Temalar ve Sloganlar
Diyabet farkındalığını artırma ve destekleme çabaları kapsamında, 2021-2023 yılları arasında ana tema "Diyabet Bakımına Erişim" olarak belirlenmiş, 2023'te ise özel olarak "Riskinizi Bilin, Sorumluluğunuzu Bilin" sloganına odaklanılmıştır. Bu çalışmalar, diyabetli bireylerin ihtiyaç duyduğu bakım ve desteğe ulaşmasını sağlamayı, erken tanıyı teşvik etmeyi ve tip 2 diyabetin ortaya çıkma riskini azaltmayı amaçlamıştır. Mevcut olarak ise 2024-2026 dönemi teması "Diyabet ve Esenlik" olarak belirlenmiş olup, Türkiye'de bu kapsamda kullanılan sloganlardan biri de "Çemberin Dışında Kal"dır. Bu temaların tümü, diyabet yönetimi ve önlenmesine yönelik küresel ve ulusal çabaların stratejik odağını oluşturmaktadır.
Küresel Önemi ve Yaygınlık
Diyabet mellitus, insülin hormonunun yetersizliği veya etkisizliği sonucu ortaya çıkan kronik hiperglisemi (kan şekeri yüksekliği) ile seyreden metabolik bir bozukluktur. Dünya genelinde yaygın bir kronik hastalık olarak kabul edilmektedir.
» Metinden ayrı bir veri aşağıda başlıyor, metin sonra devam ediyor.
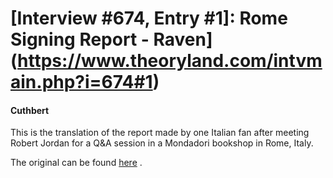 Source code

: # [Interview #674, Entry #1]: Rome Signing Report - Raven](https://www.theoryland.com/intvmain.php?i=674#1)

#### Cuthbert

This is the translation of the report made by one Italian fan after meeting Robert Jordan for a Q&A session in a Mondadori bookshop in Rome, Italy.

The original can be found
[here](http://www.labarriera.net/forum/index.php?showtopic=2023&view=findpost&p=51865)
.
Dünyada her on yetişkinden biri diyabetle yaşamaktadır ve bunların büyük çoğunluğu tip 2 diyabettir. Diyabetli bireylerin önemli bir kısmı, özellikle düşük ve orta gelirli ülkelerde, hastalıklarını yönetmek için gerekli bakım ve tedavilere erişememektedir. Türkiye’de de yetişkin nüfusun önemli bir kısmı diyabetle yaşamaktadır ve bu oran giderek artmaktadır.
Diyabet, yalnızca bireysel bir sağlık sorunu değil, aynı zamanda sosyal, ekonomik ve sağlık sistemi açısından önemli sonuçlar doğuran bir hastalıktır. Dünya Diyabet Günü, ülkelerin sağlık politikalarında diyabetin önlenmesi ve tedavisine yönelik stratejilerin güçlendirilmesi için bir fırsat oluşturur.
Kan Şekeri Ölçüm Aletleri (Anadolu Ajansı)
Farkındalık ve Eğitim Çalışmaları
Dünya Diyabet Günü kapsamında her yıl farklı bir tema belirlenir. Temalar, diyabetin farklı boyutlarına dikkat çekmeyi amaçlar; örneğin diyabet eğitimi, erken tanı, sağlıklı yaşam biçimi veya diyabetle yaşam kalitesi. IDF’nin kampanyaları, risk faktörlerinin bilinmesi ve erken tanının önemi gibi konular üzerinde yoğunlaşır. Sağlık otoriteleri, dernekler ve sivil toplum kuruluşları tarafından bilgilendirici etkinlikler, tarama programları, yürüyüşler ve aydınlatma kampanyaları düzenlenir. Türkiye’de de bu gün kapsamında her yıl sağlık kuruluşları, üniversiteler ve sivil toplum kuruluşları tarafından farkındalık etkinlikleri düzenlenmektedir.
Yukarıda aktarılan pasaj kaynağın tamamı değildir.